__TASK INSTRUCTIONS__. A complete response lists each line of the data below that includes the word "null".

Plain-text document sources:
* * * * *

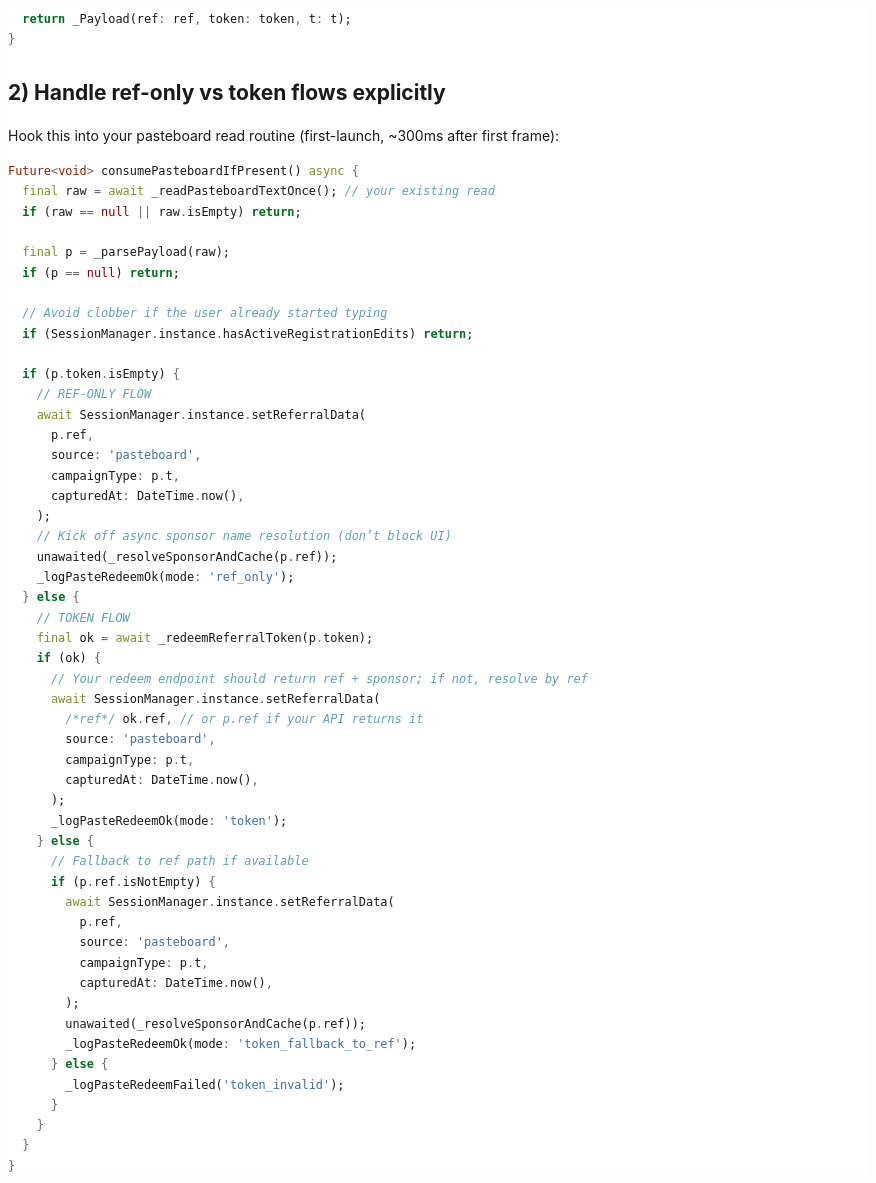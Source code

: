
 ```dart
  return _Payload(ref: ref, token: token, t: t);
}
```

## 2) Handle ref-only vs token flows explicitly

Hook this into your pasteboard read routine (first-launch, ~300ms after first frame):

```dart
Future<void> consumePasteboardIfPresent() async {
  final raw = await _readPasteboardTextOnce(); // your existing read
  if (raw == null || raw.isEmpty) return;

  final p = _parsePayload(raw);
  if (p == null) return;

  // Avoid clobber if the user already started typing
  if (SessionManager.instance.hasActiveRegistrationEdits) return;

  if (p.token.isEmpty) {
    // REF-ONLY FLOW
    await SessionManager.instance.setReferralData(
      p.ref,
      source: 'pasteboard',
      campaignType: p.t,
      capturedAt: DateTime.now(),
    );
    // Kick off async sponsor name resolution (don’t block UI)
    unawaited(_resolveSponsorAndCache(p.ref));
    _logPasteRedeemOk(mode: 'ref_only');
  } else {
    // TOKEN FLOW
    final ok = await _redeemReferralToken(p.token);
    if (ok) {
      // Your redeem endpoint should return ref + sponsor; if not, resolve by ref
      await SessionManager.instance.setReferralData(
        /*ref*/ ok.ref, // or p.ref if your API returns it
        source: 'pasteboard',
        campaignType: p.t,
        capturedAt: DateTime.now(),
      );
      _logPasteRedeemOk(mode: 'token');
    } else {
      // Fallback to ref path if available
      if (p.ref.isNotEmpty) {
        await SessionManager.instance.setReferralData(
          p.ref,
          source: 'pasteboard',
          campaignType: p.t,
          capturedAt: DateTime.now(),
        );
        unawaited(_resolveSponsorAndCache(p.ref));
        _logPasteRedeemOk(mode: 'token_fallback_to_ref');
      } else {
        _logPasteRedeemFailed('token_invalid');
      }
    }
  }
}
```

* * * * *

__RESPONSE__.
  if (raw == null || raw.isEmpty) return;
  if (p == null) return;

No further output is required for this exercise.